Mariana, na confusão, correu pra casa errada. Bateu na casa da prima dela, Cecília, que era ali perto também. Prima mais velha, dava uma calma conversar com ela... A prima convenceu ela a não ir na festa. Ir com ela e os amigos jantar no bar da esquina e depois Cecília levava ela pra casa. Ia fazer bem a ela. Claro que ela não tinha de dar pro rapaz se não queria. Claro que sexo é uma coisa importante demais quando a gente tem quinze anos pra ser assim, porque o rapaz quer. Mariana ainda falou "não é porque eu quero só trepar com o grande amor da vida.
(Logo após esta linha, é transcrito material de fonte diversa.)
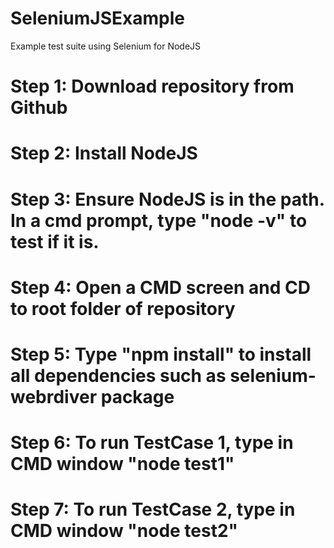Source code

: # SeleniumJSExample
Example test suite using Selenium for NodeJS

# Step 1: Download repository from Github

# Step 2: Install NodeJS

# Step 3: Ensure NodeJS is in the path. In a cmd prompt, type "node -v" to test if it is.

# Step 4: Open a CMD screen and CD to root folder of repository

# Step 5: Type "npm install" to install all dependencies such as selenium-webrdiver package

# Step 6: To run TestCase 1, type in CMD window "node test1"

# Step 7: To run TestCase 2, type in CMD window "node test2"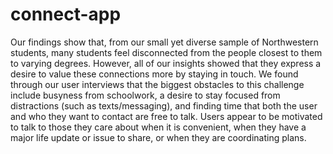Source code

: # connect-app

Our findings show that, from our small yet diverse sample of Northwestern students, many students feel disconnected from the 
people closest to them to varying degrees. However, all of our insights showed that they express a desire to value these 
connections more by staying in touch. We found through our user interviews that the biggest obstacles to this challenge 
include busyness from schoolwork, a desire to stay focused from distractions (such as texts/messaging), and finding time that
both the user and who they want to contact are free to talk. Users appear to be motivated to talk to those they care about 
when it is convenient, when they have a major life update or issue to share, or when they are coordinating plans.  
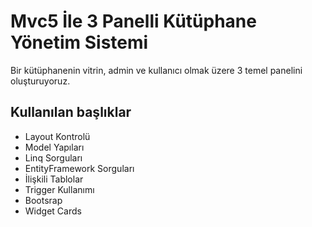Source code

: 
# Mvc5 İle 3 Panelli Kütüphane Yönetim Sistemi

Bir kütüphanenin vitrin, admin ve kullanıcı olmak üzere 3 temel panelini oluşturuyoruz. 
## Kullanılan başlıklar

* Layout Kontrolü
* Model Yapıları
* Linq Sorguları
* EntityFramework Sorguları
* İlişkili Tablolar
* Trigger Kullanımı
* Bootsrap
* Widget Cards
  
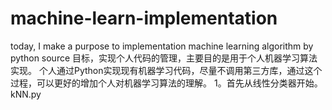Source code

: # machine-learn-implementation
today, I make a purpose to implementation machine learning algorithm by python source
目标，实现个人代码的管理，主要目的是用于个人机器学习算法实现。
个人通过Python实现现有机器学习代码，尽量不调用第三方库，通过这个过程，可以更好的增加个人对机器学习算法的理解。
1。首先从线性分类器开始。
kNN.py
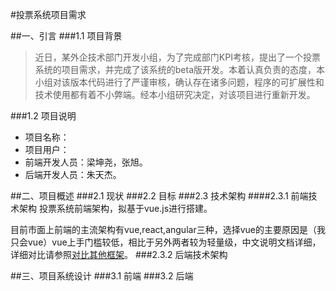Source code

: #投票系统项目需求

##一、引言
###1.1 项目背景
>近日，某外企技术部门开发小组，为了完成部门KPI考核，提出了一个投票系统的项目需求，并完成了该系统的beta版开发。本着认真负责的态度，本小组对该版本代码进行了严谨审核，确认存在诸多问题，程序的可扩展性和技术使用都有着不小弊端。经本小组研究决定，对该项目进行重新开发。


###1.2 项目说明
* 项目名称：
* 项目用户：
* 前端开发人员：梁坤尧，张旭。
* 后端开发人员：朱天杰。

##二、项目概述
###2.1 现状
###2.2 目标
###2.3 技术架构
####2.3.1 前端技术架构
投票系统前端架构，拟基于vue.js进行搭建。

目前市面上前端的主流架构有vue,react,angular三种，选择vue的主要原因是（我只会vue）vue上手门槛较低，相比于另外两者较为轻量级，中文说明文档详细，详细对比请参照[对比其他框架](https://cn.vuejs.org/v2/guide/comparison.html)。
###2.3.2 后端技术架构

##三、项目系统设计
###3.1 前端
###3.2 后端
Mas só quero quando eu quiser fazer" Certíssima, disse a prima. E emprestou a roupa pra ela ir jantar. Mariana amou se fingir de adulta com a prima de 30 anos. E esqueceu de vez Gustavo, dormindo agarrada na tartaruga de pelúcia.

Na festa, quando eu cheguei, os três meninos tinham dormido. Márcia abriu a porta e entramos, eu, Júlia e Joana. Falando pelos cotovelos. Ela riu. Sentou conosco no sofá, éramos as primeiras. Perguntou pelo namorado do filho que tinha passado a tarde conosco pelas calçadas, ela bem viu voltando do trabalho. Falamos que tava com Pedro, que tinha ficado por ali pra não ir até a Barra e voltar. Márcia deu razão aos pais de Pedro (mais dois anos e nem iriam mais se importar, né? mas por enquanto...)

Eu era tímida, na verdade. Não sei se falei. Márcia acendeu um cigarro pra gente. Nem pensei no que meus pais falariam. Fumei com as meninas. Na hora, não percebi nada. Só percebi que não era mais tão tímida. E foi chegando gente. E os meninos saíram do quarto. E finalmente chegou o Pedro. E eu tomei coragem. E puxei ele pro canto pra falarmos só nós dois. E esqueci completamente do drama do dia. Da mãe bacana. Do resto da festa. Até que naquela noite eu podia beber. E eu dei sorte. Ele esqueceu também.